GOAL OF THE EXERCISE | Whichever lines of the material contain "서버에게", copy each of them.
--- --- ---
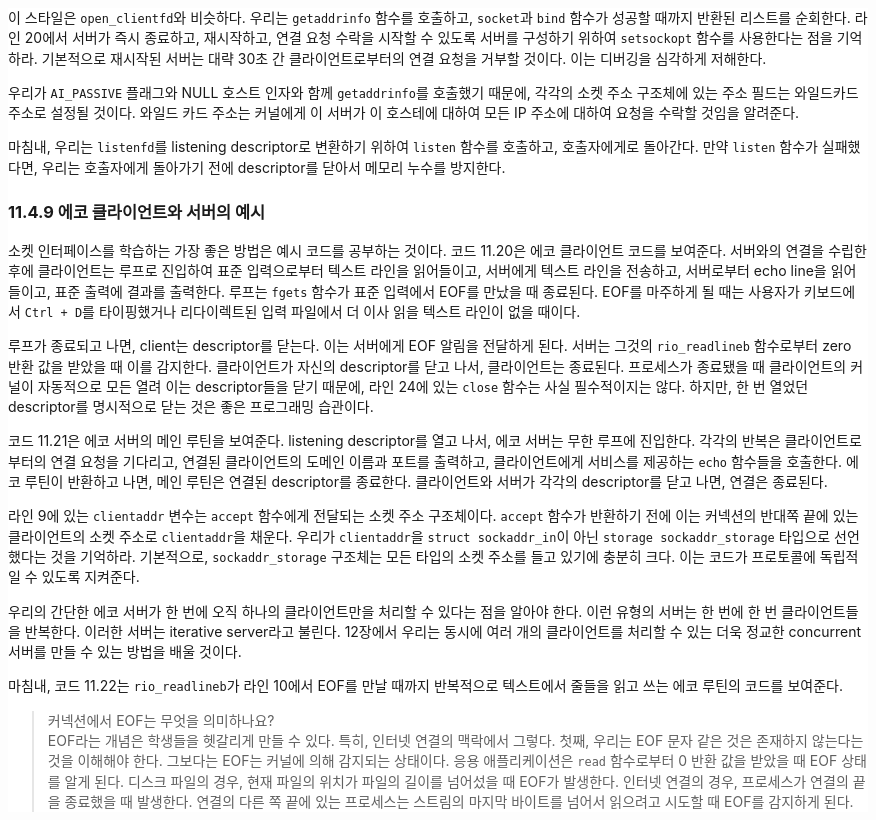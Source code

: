 이 스타일은 `open_clientfd`와 비슷하다. 우리는 `getaddrinfo` 함수를 호출하고, `socket`과 `bind` 함수가 성공할 때까지 반환된 리스트를 순회한다. 라인 20에서 서버가 즉시  종료하고, 재시작하고, 연결 요청 수락을 시작할 수 있도록 서버를 구성하기 위하여 `setsockopt` 함수를 사용한다는 점을 기억하라. 기본적으로 재시작된 서버는 대략 30초 간 클라이언트로부터의 연결 요청을 거부할 것이다. 이는 디버깅을 심각하게 저해한다.


우리가 `AI_PASSIVE` 플래그와 NULL 호스트 인자와 함께 `getaddrinfo`를 호출했기 때문에, 각각의 소켓 주소 구조체에 있는 주소 필드는 와일드카드 주소로 설정될 것이다. 와일드 카드 주소는 커널에게 이 서버가 이 호스테에 대하여 모든 IP 주소에 대하여 요청을 수락할 것임을 알려준다.  

마침내, 우리는 `listenfd`를 listening descriptor로 변환하기 위하여 `listen` 함수를 호출하고, 호출자에게로 돌아간다. 만약 `listen` 함수가 실패했다면, 우리는 호출자에게 돌아가기 전에 descriptor를 닫아서 메모리 누수를 방지한다.

### 11.4.9 에코 클라이언트와 서버의 예시

소켓 인터페이스를 학습하는 가장 좋은 방법은 예시 코드를 공부하는 것이다. 코드 11.20은 에코 클라이언트 코드를 보여준다. 서버와의 연결을 수립한 후에 클라이언트는 루프로 진입하여 표준 입력으로부터 텍스트 라인을 읽어들이고, 서버에게 텍스트 라인을 전송하고, 서버로부터 echo line을 읽어들이고, 표준 출력에 결과를 출력한다. 루프는 `fgets` 함수가 표준 입력에서 EOF를 만났을 때 종료된다. EOF를 마주하게 될 때는 사용자가 키보드에서 `Ctrl + D`를 타이핑했거나 리다이렉트된 입력 파일에서 더 이사 읽을 텍스트 라인이 없을 때이다.   

루프가 종료되고 나면, client는 descriptor를 닫는다. 이는 서버에게 EOF 알림을 전달하게 된다. 서버는 그것의 `rio_readlineb` 함수로부터 zero 반환 값을 받았을 때 이를 감지한다. 클라이언트가 자신의 descriptor를 닫고 나서, 클라이언트는 종료된다. 프로세스가 종료됐을 때 클라이언트의 커널이 자동적으로 모든 열려 이는 descriptor들을 닫기 때문에, 라인 24에 있는 `close` 함수는 사실 필수적이지는 않다. 하지만, 한 번 열었던 descriptor를 명시적으로 닫는 것은 좋은 프로그래밍 습관이다. 

코드 11.21은 에코 서버의 메인 루틴을 보여준다. listening descriptor를 열고 나서, 에코 서버는 무한 루프에 진입한다. 각각의 반복은 클라이언트로부터의 연결 요청을 기다리고, 연결된 클라이언트의 도메인 이름과 포트를 출력하고, 클라이언트에게 서비스를 제공하는 `echo` 함수들을 호출한다. 에코 루틴이 반환하고 나면, 메인 루틴은 연결된 descriptor를 종료한다. 클라이언트와 서버가 각각의 descriptor를 닫고 나면, 연결은 종료된다.  

라인 9에 있는 `clientaddr` 변수는 `accept` 함수에게 전달되는 소켓 주소 구조체이다. `accept` 함수가 반환하기 전에 이는 커넥션의 반대쪽 끝에 있는 클라이언트의 소켓 주소로  `clientaddr`을 채운다. 우리가 `clientaddr`을 `struct sockaddr_in`이 아닌 `storage sockaddr_storage` 타입으로 선언했다는 것을 기억하라. 기본적으로, `sockaddr_storage` 구조체는 모든 타입의 소켓 주소를 들고 있기에 충분히 크다. 이는 코드가 프로토콜에 독립적일 수 있도록 지켜준다.  

우리의 간단한 에코 서버가 한 번에 오직 하나의 클라이언트만을 처리할 수 있다는 점을 알아야 한다. 이런 유형의 서버는 한 번에 한 번 클라이언트들을 반복한다. 이러한 서버는 iterative server라고 불린다. 12장에서 우리는 동시에 여러 개의 클라이언트를 처리할 수 있는 더욱 정교한 concurrent 서버를 만들 수 있는 방법을 배울 것이다.

마침내, 코드 11.22는 `rio_readlineb`가 라인 10에서 EOF를 만날 때까지 반복적으로 텍스트에서 줄들을 읽고 쓰는 에코 루틴의 코드를 보여준다. 

> 커넥션에서 EOF는 무엇을 의미하나요?  
EOF라는 개념은 학생들을 헷갈리게 만들 수 있다. 특히, 인터넷 연결의 맥락에서 그렇다. 첫째, 우리는 EOF 문자 같은 것은 존재하지 않는다는 것을 이해해야 한다. 그보다는 EOF는 커널에 의해 감지되는 상태이다. 응용 애플리케이션은 `read` 함수로부터 0 반환 값을 받았을 때 EOF 상태를 알게 된다. 디스크 파일의 경우, 현재 파일의 위치가 파일의 길이를 넘어섰을 때 EOF가 발생한다. 인터넷 연결의 경우, 프로세스가 연결의 끝을 종료했을 때 발생한다. 연결의 다른 쪽 끝에 있는 프로세스는 스트림의 마지막 바이트를 넘어서 읽으려고 시도할 때 EOF를 감지하게 된다.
--- --- ---
RESULT OF THE TASK |
소켓 인터페이스를 학습하는 가장 좋은 방법은 예시 코드를 공부하는 것이다. 코드 11.20은 에코 클라이언트 코드를 보여준다. 서버와의 연결을 수립한 후에 클라이언트는 루프로 진입하여 표준 입력으로부터 텍스트 라인을 읽어들이고, 서버에게 텍스트 라인을 전송하고, 서버로부터 echo line을 읽어들이고, 표준 출력에 결과를 출력한다. 루프는 `fgets` 함수가 표준 입력에서 EOF를 만났을 때 종료된다. EOF를 마주하게 될 때는 사용자가 키보드에서 `Ctrl + D`를 타이핑했거나 리다이렉트된 입력 파일에서 더 이사 읽을 텍스트 라인이 없을 때이다.   
루프가 종료되고 나면, client는 descriptor를 닫는다. 이는 서버에게 EOF 알림을 전달하게 된다. 서버는 그것의 `rio_readlineb` 함수로부터 zero 반환 값을 받았을 때 이를 감지한다. 클라이언트가 자신의 descriptor를 닫고 나서, 클라이언트는 종료된다. 프로세스가 종료됐을 때 클라이언트의 커널이 자동적으로 모든 열려 이는 descriptor들을 닫기 때문에, 라인 24에 있는 `close` 함수는 사실 필수적이지는 않다. 하지만, 한 번 열었던 descriptor를 명시적으로 닫는 것은 좋은 프로그래밍 습관이다. 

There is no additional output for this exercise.